Required work: Begin at the line below that has "- **Task categories**: Organize" and stop after the line that has "- **TaskManager**: Responsible". Please restate only those lines, word for word.

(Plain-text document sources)
Content starts
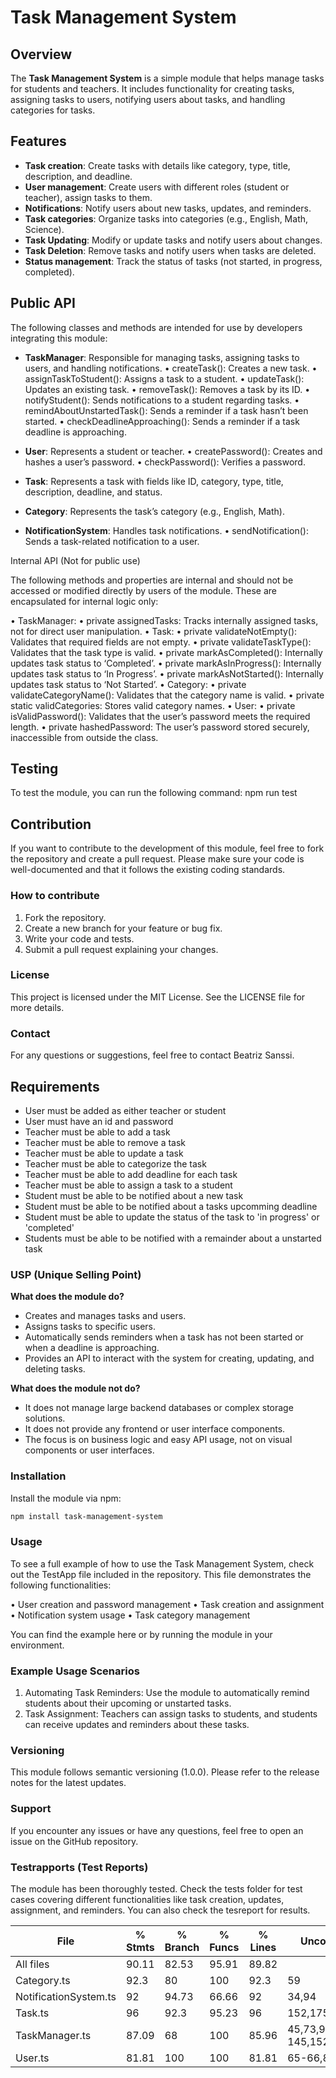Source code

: # Task Management System

## Overview

The **Task Management System** is a simple module that helps manage tasks for students and teachers. It includes functionality for creating tasks, assigning tasks to users, notifying users about tasks, and handling categories for tasks.

## Features

- **Task creation**: Create tasks with details like category, type, title, description, and deadline.
- **User management**: Create users with different roles (student or teacher), assign tasks to them.
- **Notifications**: Notify users about new tasks, updates, and reminders.
- **Task categories**: Organize tasks into categories (e.g., English, Math, Science).
- **Task Updating**: Modify or update tasks and notify users about changes.
- **Task Deletion**: Remove tasks and notify users when tasks are deleted.
- **Status management**: Track the status of tasks (not started, in progress, completed).

## Public API

The following classes and methods are intended for use by developers integrating this module:

- **TaskManager**: Responsible for managing tasks, assigning tasks to users, and handling notifications.
  • createTask(): Creates a new task.
  • assignTaskToStudent(): Assigns a task to a student.
  • updateTask(): Updates an existing task.
  • removeTask(): Removes a task by its ID.
  • notifyStudent(): Sends notifications to a student regarding tasks.
  • remindAboutUnstartedTask(): Sends a reminder if a task hasn’t been started.
  • checkDeadlineApproaching(): Sends a reminder if a task deadline is approaching.

- **User**: Represents a student or teacher.
  • createPassword(): Creates and hashes a user’s password.
  • checkPassword(): Verifies a password.

- **Task**: Represents a task with fields like ID, category, type, title, description, deadline, and status.

- **Category**: Represents the task’s category (e.g., English, Math).

- **NotificationSystem**: Handles task notifications.
  • sendNotification(): Sends a task-related notification to a user.

Internal API (Not for public use)

The following methods and properties are internal and should not be accessed or modified directly by users of the module. These are encapsulated for internal logic only:

• TaskManager:
• private assignedTasks: Tracks internally assigned tasks, not for direct user manipulation.
• Task:
• private validateNotEmpty(): Validates that required fields are not empty.
• private validateTaskType(): Validates that the task type is valid.
• private markAsCompleted(): Internally updates task status to ‘Completed’.
• private markAsInProgress(): Internally updates task status to ‘In Progress’.
• private markAsNotStarted(): Internally updates task status to ‘Not Started’.
• Category:
• private validateCategoryName(): Validates that the category name is valid.
• private static validCategories: Stores valid category names.
• User:
• private isValidPassword(): Validates that the user’s password meets the required length.
• private hashedPassword: The user’s password stored securely, inaccessible from outside the class.

## Testing

To test the module, you can run the following command: npm run test

## Contribution

If you want to contribute to the development of this module, feel free to fork the repository and create a pull request. Please make sure your code is well-documented and that it follows the existing coding standards.

### How to contribute

1. Fork the repository.
2. Create a new branch for your feature or bug fix.
3. Write your code and tests.
4. Submit a pull request explaining your changes.

### License

This project is licensed under the MIT License. See the LICENSE file for more details.

### Contact

For any questions or suggestions, feel free to contact Beatriz Sanssi.

## Requirements

- User must be added as either teacher or student
- User must have an id and password
- Teacher must be able to add a task
- Teacher must be able to remove a task
- Teacher must be able to update a task
- Teacher must be able to categorize the task
- Teacher must be able to add deadline for each task
- Teacher must be able to assign a task to a student
- Student must be able to be notified about a new task
- Student must be able to be notified about a tasks upcomming deadline
- Student must be able to update the status of the task to 'in progress' or 'completed'
- Students must be able to be notified with a remainder about a unstarted task

### USP (Unique Selling Point)

**What does the module do?**

- Creates and manages tasks and users.
- Assigns tasks to specific users.
- Automatically sends reminders when a task has not been started or when a deadline is approaching.
- Provides an API to interact with the system for creating, updating, and deleting tasks.

**What does the module not do?**

- It does not manage large backend databases or complex storage solutions.
- It does not provide any frontend or user interface components.
- The focus is on business logic and easy API usage, not on visual components or user interfaces.

### Installation

Install the module via npm:

```bash
npm install task-management-system
```

### Usage

To see a full example of how to use the Task Management System, check out the TestApp file included in the repository. This file demonstrates the following functionalities:

• User creation and password management
• Task creation and assignment
• Notification system usage
• Task category management

You can find the example here or by running the module in your environment.

### Example Usage Scenarios

1. Automating Task Reminders: Use the module to automatically remind students about their upcoming or unstarted tasks.
2. Task Assignment: Teachers can assign tasks to students, and students can receive updates and reminders about these tasks.

### Versioning

This module follows semantic versioning (1.0.0). Please refer to the release notes for the latest updates.

### Support

If you encounter any issues or have any questions, feel free to open an issue on the GitHub repository.

### Testrapports (Test Reports)

The module has been thoroughly tested. Check the tests folder for test cases covering different functionalities like task creation, updates, assignment, and reminders. You can also check the tesreport for results.

| File                  | % Stmts | % Branch | % Funcs | % Lines | Uncovered Line #s            |
| --------------------- | ------- | -------- | ------- | ------- | ---------------------------- |
| All files             | 90.11   | 82.53    | 95.91   | 89.82   |                              |
| Category.ts           | 92.3    | 80       | 100     | 92.3    | 59                           |
| NotificationSystem.ts | 92      | 94.73    | 66.66   | 92      | 34,94                        |
| Task.ts               | 96      | 92.3     | 95.23   | 96      | 152,175                      |
| TaskManager.ts        | 87.09   | 68       | 100     | 85.96   | 45,73,92,106,126,144-145,152 |
| User.ts               | 81.81   | 100      | 100     | 81.81   | 65-66,81-82                  |
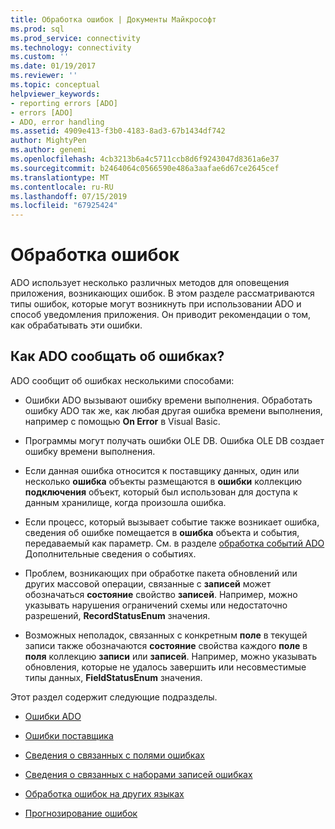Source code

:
 ```yaml
---
title: Обработка ошибок | Документы Майкрософт
ms.prod: sql
ms.prod_service: connectivity
ms.technology: connectivity
ms.custom: ''
ms.date: 01/19/2017
ms.reviewer: ''
ms.topic: conceptual
helpviewer_keywords:
- reporting errors [ADO]
- errors [ADO]
- ADO, error handling
ms.assetid: 4909e413-f3b0-4183-8ad3-67b1434df742
author: MightyPen
ms.author: genemi
ms.openlocfilehash: 4cb3213b6a4c5711ccb8d6f9243047d8361a6e37
ms.sourcegitcommit: b2464064c0566590e486a3aafae6d67ce2645cef
ms.translationtype: MT
ms.contentlocale: ru-RU
ms.lasthandoff: 07/15/2019
ms.locfileid: "67925424"
---
```

# <a name="error-handling"></a>Обработка ошибок
ADO использует несколько различных методов для оповещения приложения, возникающих ошибок. В этом разделе рассматриваются типы ошибок, которые могут возникнуть при использовании ADO и способ уведомления приложения. Он приводит рекомендации о том, как обрабатывать эти ошибки.  
  
## <a name="how-does-ado-report-errors"></a>Как ADO сообщать об ошибках?  
 ADO сообщит об ошибках несколькими способами:  
  
-   Ошибки ADO вызывают ошибку времени выполнения. Обработать ошибку ADO так же, как любая другая ошибка времени выполнения, например с помощью **On Error** в Visual Basic.  
  
-   Программы могут получать ошибки OLE DB. Ошибка OLE DB создает ошибку времени выполнения.  
  
-   Если данная ошибка относится к поставщику данных, один или несколько **ошибка** объекты размещаются в **ошибки** коллекцию **подключения** объект, который был использован для доступа к данным хранилище, когда произошла ошибка.  
  
-   Если процесс, который вызывает событие также возникает ошибка, сведения об ошибке помещается в **ошибка** объекта и события, передаваемый как параметр. См. в разделе [обработка событий ADO](../../../ado/guide/data/handling-ado-events.md) Дополнительные сведения о событиях.  
  
-   Проблем, возникающих при обработке пакета обновлений или других массовой операции, связанные с **записей** может обозначаться **состояние** свойство **записей**. Например, можно указывать нарушения ограничений схемы или недостаточно разрешений, **RecordStatusEnum** значения.  
  
-   Возможных неполадок, связанных с конкретным **поле** в текущей записи также обозначаются **состояние** свойства каждого **поле** в **поля**  коллекцию **записи** или **записей**. Например, можно указывать обновления, которые не удалось завершить или несовместимые типы данных, **FieldStatusEnum** значения.  
  
 Этот раздел содержит следующие подразделы.  
  
-   [Ошибки ADO](../../../ado/guide/data/ado-errors.md)  
  
-   [Ошибки поставщика](../../../ado/guide/data/provider-errors.md)  
  
-   [Сведения о связанных с полями ошибках](../../../ado/guide/data/field-related-error-information.md)  
  
-   [Сведения о связанных с наборами записей ошибках](../../../ado/guide/data/recordset-related-error-information.md)  
  
-   [Обработка ошибок на других языках](../../../ado/guide/data/handling-errors-in-other-languages.md)  
  
-   [Прогнозирование ошибок](../../../ado/guide/data/anticipating-errors.md)
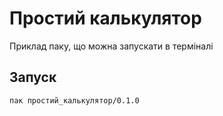 # Простий калькулятор

Приклад паку, що можна запускати в терміналі

## Запуск

```bash
пак простий_калькулятор/0.1.0
```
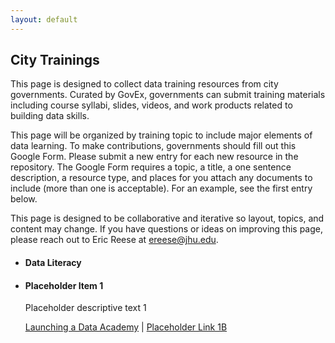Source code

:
 ```yaml
---
layout: default
---
```


## <span class="glyphicon glyphicon-user"></span> City Trainings
This page is designed to collect data training resources from city governments. Curated by GovEx, governments can submit training materials including course syllabi, slides, videos, and work products related to building data skills. 

This page will be organized by training topic to include major elements of data learning. To make contributions, governments should fill out this Google Form. Please submit a new entry for each new resource in the repository. The Google Form requires a topic, a title, a one sentence description, a resource type, and places for you attach any documents to include (more than one is acceptable). For an example, see the first entry below.

This page is designed to be collaborative and iterative so layout, topics, and content may change. If you have questions or ideas on improving this page, please reach out to Eric Reese at <a href="mailto:ereese@jhu.edu">ereese@jhu.edu</a>.

<ul class="list-group">
  <li class="list-group-item">
    <h4>Data Literacy</h4>
  </li>
  <li class="list-group-item">
    <h4>Placeholder Item 1</h4>
    <p>Placeholder descriptive text 1</p>
      <a href="govex.github.io/courses/PNW Regional_Final.pdf">Launching a Data Academy</a> |
      <a href="#">Placeholder Link 1B</a>
  </li>
</ul>
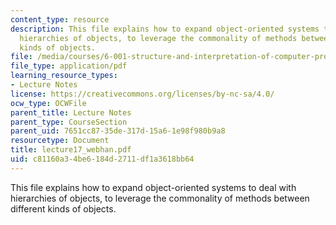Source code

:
 ```yaml
---
content_type: resource
description: This file explains how to expand object-oriented systems to deal with
  hierarchies of objects, to leverage the commonality of methods between different
  kinds of objects.
file: /media/courses/6-001-structure-and-interpretation-of-computer-programs-spring-2005/c81160a34be6184d2711df1a3618bb64_lecture17_webhan.pdf
file_type: application/pdf
learning_resource_types:
- Lecture Notes
license: https://creativecommons.org/licenses/by-nc-sa/4.0/
ocw_type: OCWFile
parent_title: Lecture Notes
parent_type: CourseSection
parent_uid: 7651cc87-35de-317d-15a6-1e98f980b9a8
resourcetype: Document
title: lecture17_webhan.pdf
uid: c81160a3-4be6-184d-2711-df1a3618bb64
---
```

This file explains how to expand object-oriented systems to deal with hierarchies of objects, to leverage the commonality of methods between different kinds of objects.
Content ends
Reply:
- **Task categories**: Organize tasks into categories (e.g., English, Math, Science).
- **Task Updating**: Modify or update tasks and notify users about changes.
- **Task Deletion**: Remove tasks and notify users when tasks are deleted.
- **Status management**: Track the status of tasks (not started, in progress, completed).

## Public API

The following classes and methods are intended for use by developers integrating this module:

- **TaskManager**: Responsible for managing tasks, assigning tasks to users, and handling notifications.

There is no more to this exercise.